Apart from its impact on obesity and metabolic diseases through inflammatory inhibition in multiple organs, celastrol also exerts its beneficial effects by directly promoting energy expenditure. HSF1 is a classic transcription factor induced by multiple stimuli, including heat shock, oxidative and mechanical stresses (Anckar and Sistonen, 2011). It orchestrates the function of heat shock proteins in protein refolding and damage repair, thus is vital for protein homeostasis and cell survival (Gomez-Pastor et al., 2018). Interestingly, HSF1 could promote mitochondrial biogenesis and adaptive thermogenesis via its interaction with and transactivation of PGC1α, the master regulator of energy metabolism that was previously thought to be mainly induced by cold exposure (Ma et al., 2015). Celastrol activates HSF1 as shown by HSF1 phosphorylation and activation of its downstream target genes (Westerheide et al., 2004). Based on these preliminary data and the fact that celastrol is derived from TCM with wide application in humans, Ma et al. (2015) test its metabolic effects and reveal that celastrol prevents weight gain, improves hepatic steatosis and ameliorates insulin resistance in mice fed a high fat diet. Intriguingly, in this study, celastrol blocks obesity progression in mice without reducing food intake or affecting hypothalamus metabolic genes expression, possibly because these mice didn’t develop severe leptin resistance as the DIO model used in Liu’s paper. Instead, celastrol activates the HSF1-PGC1α axis in peripheral organs to induce browning of white fat and promote mitochondrial function in muscle. Celastrol treatment loses these beneficial effects in HSF1 and PGC1α deficient cells and mice, suggesting that HSF1-PGC1α axis is at least partially responsible for the metabolic function of celastrol in the peripheral organs (Ma et al., 2015).

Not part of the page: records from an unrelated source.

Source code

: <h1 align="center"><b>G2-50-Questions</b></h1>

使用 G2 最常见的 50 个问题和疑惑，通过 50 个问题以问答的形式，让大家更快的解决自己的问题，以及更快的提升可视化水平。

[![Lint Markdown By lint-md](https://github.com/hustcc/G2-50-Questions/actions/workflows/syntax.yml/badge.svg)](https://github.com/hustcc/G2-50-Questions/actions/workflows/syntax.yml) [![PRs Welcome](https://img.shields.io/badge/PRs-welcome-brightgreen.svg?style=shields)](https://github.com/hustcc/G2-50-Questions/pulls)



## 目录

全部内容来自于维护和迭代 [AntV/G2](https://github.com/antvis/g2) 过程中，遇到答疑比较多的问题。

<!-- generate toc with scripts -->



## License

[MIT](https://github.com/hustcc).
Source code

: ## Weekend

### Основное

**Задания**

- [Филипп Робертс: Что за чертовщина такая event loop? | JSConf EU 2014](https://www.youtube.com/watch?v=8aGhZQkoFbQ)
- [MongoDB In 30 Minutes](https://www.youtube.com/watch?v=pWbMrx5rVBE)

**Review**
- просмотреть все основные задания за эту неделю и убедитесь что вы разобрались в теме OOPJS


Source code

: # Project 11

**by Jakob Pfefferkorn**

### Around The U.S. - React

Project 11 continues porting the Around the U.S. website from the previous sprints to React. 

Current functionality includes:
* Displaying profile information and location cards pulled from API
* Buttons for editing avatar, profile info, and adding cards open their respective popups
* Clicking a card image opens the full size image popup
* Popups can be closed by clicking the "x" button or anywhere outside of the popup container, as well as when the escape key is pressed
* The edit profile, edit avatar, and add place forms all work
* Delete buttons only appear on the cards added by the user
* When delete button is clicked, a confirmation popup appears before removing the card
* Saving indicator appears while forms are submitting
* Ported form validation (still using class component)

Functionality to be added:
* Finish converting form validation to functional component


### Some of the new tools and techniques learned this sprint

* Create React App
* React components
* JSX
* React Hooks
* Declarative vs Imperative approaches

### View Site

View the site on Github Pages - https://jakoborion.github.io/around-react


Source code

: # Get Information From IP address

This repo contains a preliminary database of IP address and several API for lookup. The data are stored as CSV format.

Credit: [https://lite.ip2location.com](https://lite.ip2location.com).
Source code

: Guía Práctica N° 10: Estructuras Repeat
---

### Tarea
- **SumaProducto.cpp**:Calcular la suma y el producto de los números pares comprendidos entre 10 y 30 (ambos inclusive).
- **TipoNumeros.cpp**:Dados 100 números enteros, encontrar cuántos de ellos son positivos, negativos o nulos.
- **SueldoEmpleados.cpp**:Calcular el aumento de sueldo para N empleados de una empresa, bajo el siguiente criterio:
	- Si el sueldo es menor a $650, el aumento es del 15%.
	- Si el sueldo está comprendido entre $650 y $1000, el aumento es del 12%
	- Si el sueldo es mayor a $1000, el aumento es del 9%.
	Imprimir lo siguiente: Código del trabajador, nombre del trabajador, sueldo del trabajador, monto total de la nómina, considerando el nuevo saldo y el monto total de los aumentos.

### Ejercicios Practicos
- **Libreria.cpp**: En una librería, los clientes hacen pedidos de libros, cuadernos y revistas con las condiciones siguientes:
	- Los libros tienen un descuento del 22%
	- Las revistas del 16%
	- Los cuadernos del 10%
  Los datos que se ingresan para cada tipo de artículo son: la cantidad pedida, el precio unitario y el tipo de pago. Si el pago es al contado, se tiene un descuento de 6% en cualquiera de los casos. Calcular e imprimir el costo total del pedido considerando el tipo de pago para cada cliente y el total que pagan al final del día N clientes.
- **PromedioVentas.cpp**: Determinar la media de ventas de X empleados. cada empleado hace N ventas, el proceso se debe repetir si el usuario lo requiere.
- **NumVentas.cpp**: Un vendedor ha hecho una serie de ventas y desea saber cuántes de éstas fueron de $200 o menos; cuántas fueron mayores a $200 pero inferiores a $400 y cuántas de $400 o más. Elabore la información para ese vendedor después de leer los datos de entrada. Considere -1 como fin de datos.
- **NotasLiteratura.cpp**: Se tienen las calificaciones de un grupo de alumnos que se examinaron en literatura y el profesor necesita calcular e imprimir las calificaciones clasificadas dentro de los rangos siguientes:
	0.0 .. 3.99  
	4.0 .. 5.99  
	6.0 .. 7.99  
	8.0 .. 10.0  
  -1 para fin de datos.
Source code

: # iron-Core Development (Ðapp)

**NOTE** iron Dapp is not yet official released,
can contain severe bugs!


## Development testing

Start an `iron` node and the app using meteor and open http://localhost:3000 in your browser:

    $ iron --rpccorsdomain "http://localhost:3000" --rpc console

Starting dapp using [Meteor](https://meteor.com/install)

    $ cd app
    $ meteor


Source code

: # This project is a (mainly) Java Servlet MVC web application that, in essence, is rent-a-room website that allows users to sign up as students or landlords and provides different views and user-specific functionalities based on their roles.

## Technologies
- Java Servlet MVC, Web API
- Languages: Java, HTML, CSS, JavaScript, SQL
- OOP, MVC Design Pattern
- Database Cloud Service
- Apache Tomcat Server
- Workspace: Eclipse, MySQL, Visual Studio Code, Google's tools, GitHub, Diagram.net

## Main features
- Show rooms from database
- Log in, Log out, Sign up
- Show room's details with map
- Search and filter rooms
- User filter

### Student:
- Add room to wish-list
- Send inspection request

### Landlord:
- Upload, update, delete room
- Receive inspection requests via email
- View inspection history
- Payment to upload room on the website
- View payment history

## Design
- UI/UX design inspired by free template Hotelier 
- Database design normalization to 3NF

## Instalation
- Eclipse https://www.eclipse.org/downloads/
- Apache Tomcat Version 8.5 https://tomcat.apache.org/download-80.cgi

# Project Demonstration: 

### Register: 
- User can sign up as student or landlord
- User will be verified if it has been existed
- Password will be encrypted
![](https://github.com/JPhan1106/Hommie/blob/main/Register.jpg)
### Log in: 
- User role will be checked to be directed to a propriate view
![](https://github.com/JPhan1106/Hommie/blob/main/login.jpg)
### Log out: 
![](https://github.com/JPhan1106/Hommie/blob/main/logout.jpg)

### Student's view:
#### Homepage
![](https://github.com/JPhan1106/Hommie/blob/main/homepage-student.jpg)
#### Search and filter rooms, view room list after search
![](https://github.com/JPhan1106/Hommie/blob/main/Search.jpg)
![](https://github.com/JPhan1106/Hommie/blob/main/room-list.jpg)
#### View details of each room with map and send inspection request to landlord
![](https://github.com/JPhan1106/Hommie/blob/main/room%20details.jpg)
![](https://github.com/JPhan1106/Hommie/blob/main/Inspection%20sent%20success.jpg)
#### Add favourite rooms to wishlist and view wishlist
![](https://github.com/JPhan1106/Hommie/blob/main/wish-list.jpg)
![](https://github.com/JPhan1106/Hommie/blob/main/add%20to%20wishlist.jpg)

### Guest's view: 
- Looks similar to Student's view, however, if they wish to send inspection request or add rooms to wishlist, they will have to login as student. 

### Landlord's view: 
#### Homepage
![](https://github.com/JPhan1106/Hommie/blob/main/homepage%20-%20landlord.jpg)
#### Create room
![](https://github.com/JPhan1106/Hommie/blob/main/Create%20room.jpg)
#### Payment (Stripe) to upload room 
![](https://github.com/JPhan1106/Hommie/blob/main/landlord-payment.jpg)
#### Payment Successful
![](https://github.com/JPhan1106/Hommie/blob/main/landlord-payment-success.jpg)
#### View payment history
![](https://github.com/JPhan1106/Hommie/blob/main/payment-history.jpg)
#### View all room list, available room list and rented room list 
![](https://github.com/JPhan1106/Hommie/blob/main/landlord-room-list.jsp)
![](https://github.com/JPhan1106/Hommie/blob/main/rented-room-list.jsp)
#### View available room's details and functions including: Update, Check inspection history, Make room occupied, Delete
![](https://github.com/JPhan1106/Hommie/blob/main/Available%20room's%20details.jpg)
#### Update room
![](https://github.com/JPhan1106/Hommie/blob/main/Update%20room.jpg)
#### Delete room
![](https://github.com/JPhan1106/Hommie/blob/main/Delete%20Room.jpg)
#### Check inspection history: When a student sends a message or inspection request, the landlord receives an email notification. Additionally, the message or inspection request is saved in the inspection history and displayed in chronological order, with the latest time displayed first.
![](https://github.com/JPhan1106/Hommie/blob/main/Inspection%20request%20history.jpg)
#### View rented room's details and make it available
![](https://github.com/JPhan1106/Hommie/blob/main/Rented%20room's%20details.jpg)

In patients with obesity and metabolic diseases, multiple organs, i.e., adipose tissues, liver, muscle and brain experience pathological changes. It has been shown that celastrol targets multiple organs and improves their metabolic performances simultaneously, thus rendering it a TCM compound with comprehensive effects in treating obesity and metabolic diseases (Ma et al., 2015). Future work could be focused on its structural modification to obtain celastrol derivatives that preferentially target specific organs. Besides, it is of note that triptolide, another major active component of Tripterygium wilfordii, shows similar anti-inflammatory and anti-cancer effects to celastrol (Li et al., 2014). Combined treatment of triptolide and celastrol shows synergistic effects in suppressing tumor cell growth in vitro (Jiang et al., 2015). It would be worthwhile to test their synergistic effects in the treatment of obesity and metabolic diseases. Finally, although celastrol treatment of various concentrations and lengths of time shows no overt side effects or toxicity in rodents, low sperm density and some toxicity are reported in male patients treated with TGV for rheumatoid arthritis (Lopez et al., 2005). Future studies are warranted to elucidate the efficacy and a safe concentration of action for celastrol and other TGV constituents in clinic.
Capsaicin
One hundred years ago, Capsaicin was identified and purified as one of the major active biological components of peppers (Capsicum). Peppers taste spicy by inducing the “hot” sensation to different extents and are widely used in daily life as a seasoning. They also have longtime use in TCM to relieve physical pain and treat gastrosis, detrusor hyperreflexia and rheumatic arthritis. Among active TCM compounds translated for pharmaceutical use, capsaicin is one of the best examples featuring extensively studied molecular targets and mechanisms. Unlike celastrol, which exerts its function through multiple targets in diverse organs, capsaicin functions through a single and clear target, its receptor TRPV1 (Caterina et al., 1997). TRPV1, a Ca2+ ion channel highly enriched in a specific subset of peptidergic sensory neuron in human and rodents, was identified and cloned in 1997 (Gunthorpe and Szallasi, 2008). It is a prime target for pain relief upon activation by capsaicin, as well as thermal heat, acidic conditions and allyl isothiocyanate (Gavva, 2008). TRPV1 antagonists reduce pain by blocking receptor signal transduction, but their clinical application is hurdled by the simultaneous induction of hyperthermia by TRPV1 blockade, potentially due to TRPV1’s function in maintaining body temperature in central nervous system (Cui et al., 2006). It is interesting that long term or high dose treatment of TRPV1 agonists, such as capsaicin, cause receptor desensitization or kill the TRPV1 neurons, thus mimicking TRPV1 deficiency and leads to pain alleviation, suppression of TRPV1 mediated inflammation but without the conundrum of TRPV1 antagonists (Knotkova et al., 2008).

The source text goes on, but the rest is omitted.